Dataset entries:
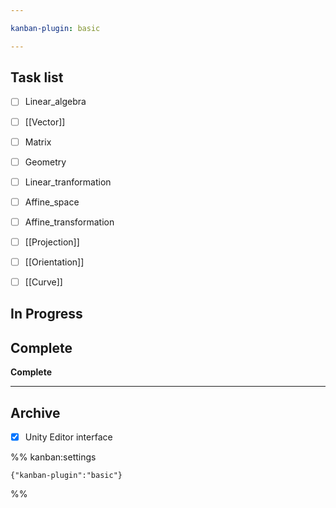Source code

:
 ```yaml
---

kanban-plugin: basic

---
```


## Task list

- [ ] Linear_algebra
- [ ] [[Vector]]
- [ ] Matrix
- [ ] Geometry
- [ ] Linear_tranformation
- [ ] Affine_space
- [ ] Affine_transformation
- [ ] [[Projection]]
- [ ] [[Orientation]]
- [ ] [[Curve]]


## In Progress



## Complete

**Complete**


***

## Archive

- [x] Unity Editor interface

%% kanban:settings
```
{"kanban-plugin":"basic"}
```
%%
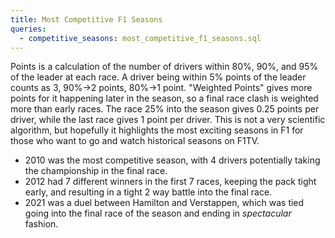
 ```yaml
---
title: Most Competitive F1 Seasons
queries:
  - competitive_seasons: most_competitive_f1_seasons.sql
---
```


Points is a calculation of the number of drivers within 80%, 90%, and 95% of the leader at each race. A driver being within 5% points of the leader counts as 3, 90%->2 points, 80%->1 point. "Weighted Points" gives more points for it happening later in the season, so a final race clash is weighted more than early races. The race 25% into the season gives 0.25 points per driver, while the last race gives 1 point per driver. This is not a very scientific algorithm, but hopefully it highlights the most exciting seasons in F1 for those who want to go and watch historical seasons on F1TV.

- 2010 was the most competitive season, with 4 drivers potentially taking the championship in the final race. 
- 2012 had 7 different winners in the first 7 races, keeping the pack tight early, and resulting in a tight 2 way battle into the final race. 
- 2021 was a duel between Hamilton and Verstappen, which was tied going into the final race of the season and ending in _spectacular_ fashion. 

<DataTable data="{competitive_seasons}">
    <Column id="year" title="Season" />
    <Column id="points" />
    <Column id="weighted_points" />
</DataTable>

<script>
console.log('https://github.com/Skrimmage/Data-Platform/tree/main/frontend/pages' + $page.route['id'] + '/index.md')
</script>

**TRY IT**
What you print must match the entries exactly, except that no pictures appear.

**OUTPUT OF THE EXERCISE**
Source code

:
 ```yaml
---

kanban-plugin: basic

---
```


## Task list

- [ ] Linear_algebra
- [ ] [[Vector]]
- [ ] Matrix
- [ ] Geometry
- [ ] Linear_tranformation
- [ ] Affine_space
- [ ] Affine_transformation
- [ ] [[Projection]]
- [ ] [[Orientation]]
- [ ] [[Curve]]


## In Progress



## Complete

**Complete**


***

## Archive

- [x] Unity Editor interface

%% kanban:settings
```
{"kanban-plugin":"basic"}
```
%%
 ```yaml
---
title: Most Competitive F1 Seasons
queries:
  - competitive_seasons: most_competitive_f1_seasons.sql
---
```


Points is a calculation of the number of drivers within 80%, 90%, and 95% of the leader at each race. A driver being within 5% points of the leader counts as 3, 90%->2 points, 80%->1 point. "Weighted Points" gives more points for it happening later in the season, so a final race clash is weighted more than early races. The race 25% into the season gives 0.25 points per driver, while the last race gives 1 point per driver. This is not a very scientific algorithm, but hopefully it highlights the most exciting seasons in F1 for those who want to go and watch historical seasons on F1TV.

- 2010 was the most competitive season, with 4 drivers potentially taking the championship in the final race. 
- 2012 had 7 different winners in the first 7 races, keeping the pack tight early, and resulting in a tight 2 way battle into the final race. 
- 2021 was a duel between Hamilton and Verstappen, which was tied going into the final race of the season and ending in _spectacular_ fashion. 

<DataTable data="{competitive_seasons}">
    <Column id="year" title="Season" />
    <Column id="points" />
    <Column id="weighted_points" />
</DataTable>

<script>
console.log('https://github.com/Skrimmage/Data-Platform/tree/main/frontend/pages' + $page.route['id'] + '/index.md')
</script>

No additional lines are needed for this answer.